The higher the digits were in a number, the longer it took to "drag the [digit] all the way around". And when you're overflowing with anxious awkwardness about what you're going to try to say to a girl (or worse, her dad or mom who might answer), the phone dial seemed lead-weighted and molasses-slow to a reluctant finger. So dialing each of a 9-6-8 plus other high digits could feel Sisyphean.

That was just the beginning, though. Once you dialed a digit, you had to release the dial to let it rotate back to rest before wrenching it around for the next one. Or maybe not. As that zero or nine or eight hole began to swing back counter-clockwise, time could seem to slow down like the cliched scene in an action movie when the bad thing switches to slow motion and the hero yells "No-o-o-o-o!". There were countless times when I would watch the dial begin to rotate back, with a spasm of shyness moving at light speed through my neurons while the zero hole spun so slowly through its long arc that I could hear the individual clicks, and I'd stab my finger into the nearest hole to stop it. Then (try to) try again.

It's a good thing that those Western Electric phones were built like tanks, with all the extra stop-&-start mileage our dials got, and the death grip pressure my other hand sweatily inflicted on the handset.

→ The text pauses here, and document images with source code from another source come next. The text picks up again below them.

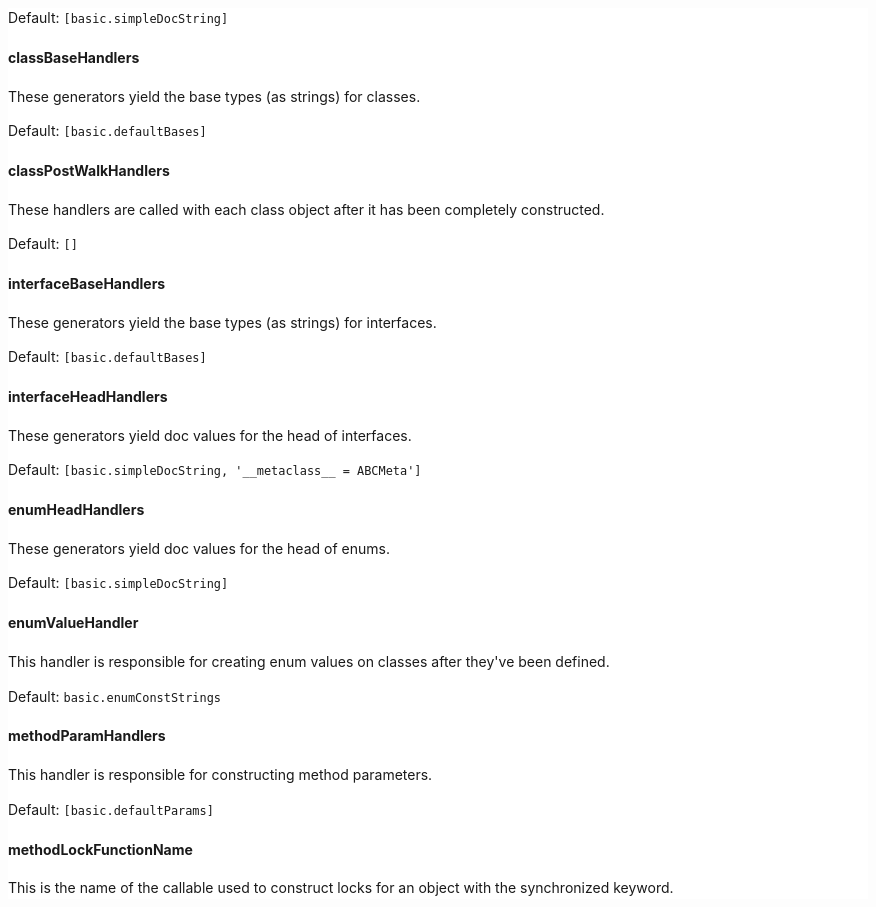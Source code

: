 Default: `[basic.simpleDocString]`


#### <a name="classBaseHandlers"></a>classBaseHandlers

These generators yield the base types (as strings) for classes.

Default: `[basic.defaultBases]`


#### <a name="classPostWalkHandlers"></a>classPostWalkHandlers

These handlers are called with each class object after it has been completely
constructed.

Default: `[]`


#### <a name="interfaceBaseHandlers"></a>interfaceBaseHandlers

These generators yield the base types (as strings) for interfaces.

Default: `[basic.defaultBases]`


#### <a name="interfaceHeadHandlers"></a>interfaceHeadHandlers

These generators yield doc values for the head of interfaces.

Default:  `[basic.simpleDocString, '__metaclass__ = ABCMeta']`


#### <a name="enumHeadHandlers"></a>enumHeadHandlers

These generators yield doc values for the head of enums.

Default: `[basic.simpleDocString]`


#### <a name="enumValueHandler"></a>enumValueHandler

This handler is responsible for creating enum values on classes after they've
been defined.

Default:  `basic.enumConstStrings`


#### <a name="methodParamHandlers"></a>methodParamHandlers

This handler is responsible for constructing method parameters.

Default: `[basic.defaultParams]`


#### <a name="methodLockFunctionName"></a>methodLockFunctionName

This is the name of the callable used to construct locks for an object with the
synchronized keyword.


[1]: https://github.com/natural/java2python/blob/master/java2python/config/default.py
[2]: https://github.com/natural/java2python/blob/master/java2python/mod/basic.py
[PEP 8]: http://www.python.org/dev/peps/pep-0008/
[usage]: https://github.com/natural/java2python/tree/master/doc/usage.md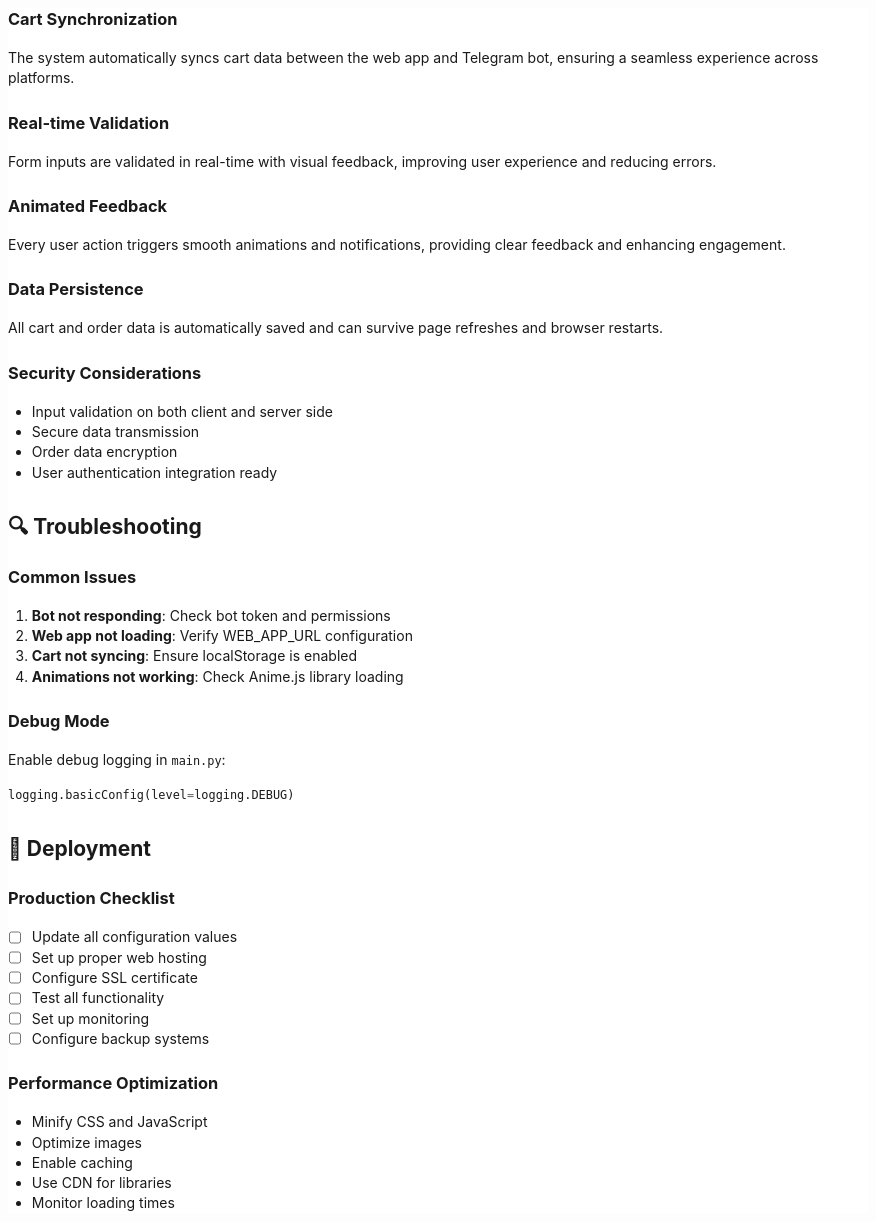 ### Cart Synchronization
The system automatically syncs cart data between the web app and Telegram bot, ensuring a seamless experience across platforms.

### Real-time Validation
Form inputs are validated in real-time with visual feedback, improving user experience and reducing errors.

### Animated Feedback
Every user action triggers smooth animations and notifications, providing clear feedback and enhancing engagement.

### Data Persistence
All cart and order data is automatically saved and can survive page refreshes and browser restarts.

### Security Considerations
- Input validation on both client and server side
- Secure data transmission
- Order data encryption
- User authentication integration ready

## 🔍 Troubleshooting

### Common Issues
1. **Bot not responding**: Check bot token and permissions
2. **Web app not loading**: Verify WEB_APP_URL configuration
3. **Cart not syncing**: Ensure localStorage is enabled
4. **Animations not working**: Check Anime.js library loading

### Debug Mode
Enable debug logging in `main.py`:
```python
logging.basicConfig(level=logging.DEBUG)
```

## 🚀 Deployment

### Production Checklist
- [ ] Update all configuration values
- [ ] Set up proper web hosting
- [ ] Configure SSL certificate
- [ ] Test all functionality
- [ ] Set up monitoring
- [ ] Configure backup systems

### Performance Optimization
- Minify CSS and JavaScript
- Optimize images
- Enable caching
- Use CDN for libraries
- Monitor loading times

The only female-related phone number I remember fondly from those days belonged to a girl who was smart, beautiful, interesting, and easy to talk to, but who also had a number that followed the Fibonacci sequence. That not only delighted my nerdy side, but it made the dialing into a manageable progression: "OK ... I can do 1 ... now I make it to 2 ...". The hitch was that she was the girlfriend of one of my best friends. Well, nobody's perfect.
posted by NumberSix at 11:07 PM on November 2, 2017 [3 favorites]


In case you were wondering what all those pulses were doing when you dialed, here's an AT&T training video from 1951 showing how they worked with the phone switches to connect your call.
posted by Mr. Bad Example at 2:28 AM on November 3, 2017 [2 favorites]


> My guess is that this was not a problem until relatively recently as people adapt to having to use area codes for local calls.

Indeed - 10-digit dialing became required in 2012 in Chatham, Durham, Franklin, Granville, Harnett, Johnston, Lee, Orange, Wake and Wayne counties in North Carolina.

I remember the PSA's, as well as local employers, including mine at the time, having to issue directives to their employees to reprogram speed dial buttons and devices such as fax machines.
posted by research monkey at 4:17 PM on November 3, 2017 [1 favorite]


And misdialing 911 by mistake continued being a problem into 2014, at least.
posted by research monkey at 4:24 PM on November 3, 2017


  the old Toronto area code (416) instead of the new one (647).

Hey, even 647's legacy now: it's almost full. Most new Toronto numbers are 437 area code.